- WORK ORDER
Only one stretch of the records below is wanted: the lines from the one holding "- 🔭 Estoy trabajando" through the one holding "This repo is". Return it exactly, both ends included.
** Opening SUPPLIED INFORMATION block **
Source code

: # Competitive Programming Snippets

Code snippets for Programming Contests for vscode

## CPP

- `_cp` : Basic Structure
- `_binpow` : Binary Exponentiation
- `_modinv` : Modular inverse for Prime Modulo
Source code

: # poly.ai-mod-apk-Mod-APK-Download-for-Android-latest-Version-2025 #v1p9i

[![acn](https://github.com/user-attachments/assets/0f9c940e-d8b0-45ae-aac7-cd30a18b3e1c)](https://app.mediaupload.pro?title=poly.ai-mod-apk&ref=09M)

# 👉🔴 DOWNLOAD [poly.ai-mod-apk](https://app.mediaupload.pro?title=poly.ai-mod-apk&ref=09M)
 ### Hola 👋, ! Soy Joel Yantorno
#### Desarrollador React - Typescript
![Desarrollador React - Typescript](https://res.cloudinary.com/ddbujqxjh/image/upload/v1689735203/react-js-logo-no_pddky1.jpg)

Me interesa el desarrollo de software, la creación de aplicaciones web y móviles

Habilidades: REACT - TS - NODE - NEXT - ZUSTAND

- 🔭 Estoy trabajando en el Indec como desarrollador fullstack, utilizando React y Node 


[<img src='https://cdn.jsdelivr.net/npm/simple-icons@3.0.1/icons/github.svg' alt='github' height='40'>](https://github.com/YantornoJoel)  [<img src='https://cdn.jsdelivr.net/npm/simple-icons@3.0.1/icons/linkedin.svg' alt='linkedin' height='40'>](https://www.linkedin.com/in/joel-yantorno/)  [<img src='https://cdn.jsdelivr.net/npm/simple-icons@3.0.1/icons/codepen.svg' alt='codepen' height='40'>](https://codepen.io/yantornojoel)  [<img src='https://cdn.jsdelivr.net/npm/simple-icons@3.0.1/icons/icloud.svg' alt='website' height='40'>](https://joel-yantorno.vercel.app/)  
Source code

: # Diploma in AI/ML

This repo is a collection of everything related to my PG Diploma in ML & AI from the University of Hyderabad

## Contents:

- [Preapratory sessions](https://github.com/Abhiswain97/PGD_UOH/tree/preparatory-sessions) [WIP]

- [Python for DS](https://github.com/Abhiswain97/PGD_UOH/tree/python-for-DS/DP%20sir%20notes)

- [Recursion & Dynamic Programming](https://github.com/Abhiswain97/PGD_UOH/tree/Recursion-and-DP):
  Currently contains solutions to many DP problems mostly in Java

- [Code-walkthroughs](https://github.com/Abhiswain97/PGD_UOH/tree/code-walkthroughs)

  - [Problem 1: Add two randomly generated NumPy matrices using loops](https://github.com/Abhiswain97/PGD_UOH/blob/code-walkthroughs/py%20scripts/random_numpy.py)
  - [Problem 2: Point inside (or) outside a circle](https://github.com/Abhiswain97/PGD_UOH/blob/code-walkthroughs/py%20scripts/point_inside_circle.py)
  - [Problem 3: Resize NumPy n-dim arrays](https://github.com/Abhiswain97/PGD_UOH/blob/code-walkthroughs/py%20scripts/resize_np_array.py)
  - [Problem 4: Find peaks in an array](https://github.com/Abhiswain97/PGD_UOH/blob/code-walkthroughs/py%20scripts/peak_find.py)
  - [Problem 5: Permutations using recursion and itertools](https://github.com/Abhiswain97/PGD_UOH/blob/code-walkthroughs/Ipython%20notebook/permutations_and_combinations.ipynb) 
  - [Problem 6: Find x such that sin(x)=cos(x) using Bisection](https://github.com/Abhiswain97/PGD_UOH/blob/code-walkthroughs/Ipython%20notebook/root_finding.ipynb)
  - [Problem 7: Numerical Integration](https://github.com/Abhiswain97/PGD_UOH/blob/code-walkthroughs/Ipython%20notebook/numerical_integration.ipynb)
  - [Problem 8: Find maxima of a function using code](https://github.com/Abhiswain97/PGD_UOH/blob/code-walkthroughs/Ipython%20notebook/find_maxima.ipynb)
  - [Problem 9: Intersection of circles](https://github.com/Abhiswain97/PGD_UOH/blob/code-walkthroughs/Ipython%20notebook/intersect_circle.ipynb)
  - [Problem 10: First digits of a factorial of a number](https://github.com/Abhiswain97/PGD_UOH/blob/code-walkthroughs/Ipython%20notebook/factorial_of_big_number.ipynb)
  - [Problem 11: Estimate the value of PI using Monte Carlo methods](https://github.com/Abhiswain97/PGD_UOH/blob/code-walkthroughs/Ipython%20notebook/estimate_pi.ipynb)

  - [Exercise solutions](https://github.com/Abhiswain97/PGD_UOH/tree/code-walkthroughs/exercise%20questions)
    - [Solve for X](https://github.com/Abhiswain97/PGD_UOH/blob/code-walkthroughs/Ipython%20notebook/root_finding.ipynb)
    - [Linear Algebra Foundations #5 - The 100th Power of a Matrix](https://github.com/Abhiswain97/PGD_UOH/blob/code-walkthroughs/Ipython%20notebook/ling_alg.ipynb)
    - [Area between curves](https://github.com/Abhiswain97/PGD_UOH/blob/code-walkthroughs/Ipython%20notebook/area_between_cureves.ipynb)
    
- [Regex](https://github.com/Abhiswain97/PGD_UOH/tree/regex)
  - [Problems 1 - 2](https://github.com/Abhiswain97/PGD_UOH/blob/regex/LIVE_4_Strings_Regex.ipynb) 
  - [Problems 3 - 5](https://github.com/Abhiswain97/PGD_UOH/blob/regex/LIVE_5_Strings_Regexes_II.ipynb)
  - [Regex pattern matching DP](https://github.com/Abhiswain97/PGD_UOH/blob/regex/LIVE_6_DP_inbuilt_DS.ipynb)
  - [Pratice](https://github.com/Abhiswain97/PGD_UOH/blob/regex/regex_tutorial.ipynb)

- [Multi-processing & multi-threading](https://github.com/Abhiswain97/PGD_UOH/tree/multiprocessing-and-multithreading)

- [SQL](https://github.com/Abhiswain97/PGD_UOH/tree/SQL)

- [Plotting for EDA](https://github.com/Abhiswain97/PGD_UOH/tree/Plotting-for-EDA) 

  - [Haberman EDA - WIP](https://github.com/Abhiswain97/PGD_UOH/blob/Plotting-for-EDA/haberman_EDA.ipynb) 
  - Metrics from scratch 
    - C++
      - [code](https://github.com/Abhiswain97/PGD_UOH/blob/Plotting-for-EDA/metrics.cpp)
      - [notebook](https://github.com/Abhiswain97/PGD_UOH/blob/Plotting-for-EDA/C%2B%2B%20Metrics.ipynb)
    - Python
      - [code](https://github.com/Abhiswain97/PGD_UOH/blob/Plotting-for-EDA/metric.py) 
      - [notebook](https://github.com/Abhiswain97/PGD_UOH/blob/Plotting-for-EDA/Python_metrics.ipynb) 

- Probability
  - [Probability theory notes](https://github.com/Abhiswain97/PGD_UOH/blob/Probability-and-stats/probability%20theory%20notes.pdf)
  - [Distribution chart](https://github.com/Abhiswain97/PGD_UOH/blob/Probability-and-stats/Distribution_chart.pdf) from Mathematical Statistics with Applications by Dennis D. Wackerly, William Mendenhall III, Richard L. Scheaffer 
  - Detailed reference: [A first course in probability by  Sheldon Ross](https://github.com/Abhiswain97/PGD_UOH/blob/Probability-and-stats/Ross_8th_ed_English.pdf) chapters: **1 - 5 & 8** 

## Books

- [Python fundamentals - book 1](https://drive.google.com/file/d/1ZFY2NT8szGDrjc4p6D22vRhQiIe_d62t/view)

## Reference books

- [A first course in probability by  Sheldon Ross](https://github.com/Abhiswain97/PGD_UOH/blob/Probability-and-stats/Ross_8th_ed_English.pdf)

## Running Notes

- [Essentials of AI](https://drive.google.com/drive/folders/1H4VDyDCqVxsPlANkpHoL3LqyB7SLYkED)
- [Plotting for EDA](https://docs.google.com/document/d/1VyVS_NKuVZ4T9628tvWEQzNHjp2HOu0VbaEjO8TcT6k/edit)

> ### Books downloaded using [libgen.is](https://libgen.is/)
** Closing SUPPLIED INFORMATION block **
- ANSWER BOX
- 🔭 Estoy trabajando en el Indec como desarrollador fullstack, utilizando React y Node 


[<img src='https://cdn.jsdelivr.net/npm/simple-icons@3.0.1/icons/github.svg' alt='github' height='40'>](https://github.com/YantornoJoel)  [<img src='https://cdn.jsdelivr.net/npm/simple-icons@3.0.1/icons/linkedin.svg' alt='linkedin' height='40'>](https://www.linkedin.com/in/joel-yantorno/)  [<img src='https://cdn.jsdelivr.net/npm/simple-icons@3.0.1/icons/codepen.svg' alt='codepen' height='40'>](https://codepen.io/yantornojoel)  [<img src='https://cdn.jsdelivr.net/npm/simple-icons@3.0.1/icons/icloud.svg' alt='website' height='40'>](https://joel-yantorno.vercel.app/)  
Source code

: # Diploma in AI/ML

This repo is a collection of everything related to my PG Diploma in ML & AI from the University of Hyderabad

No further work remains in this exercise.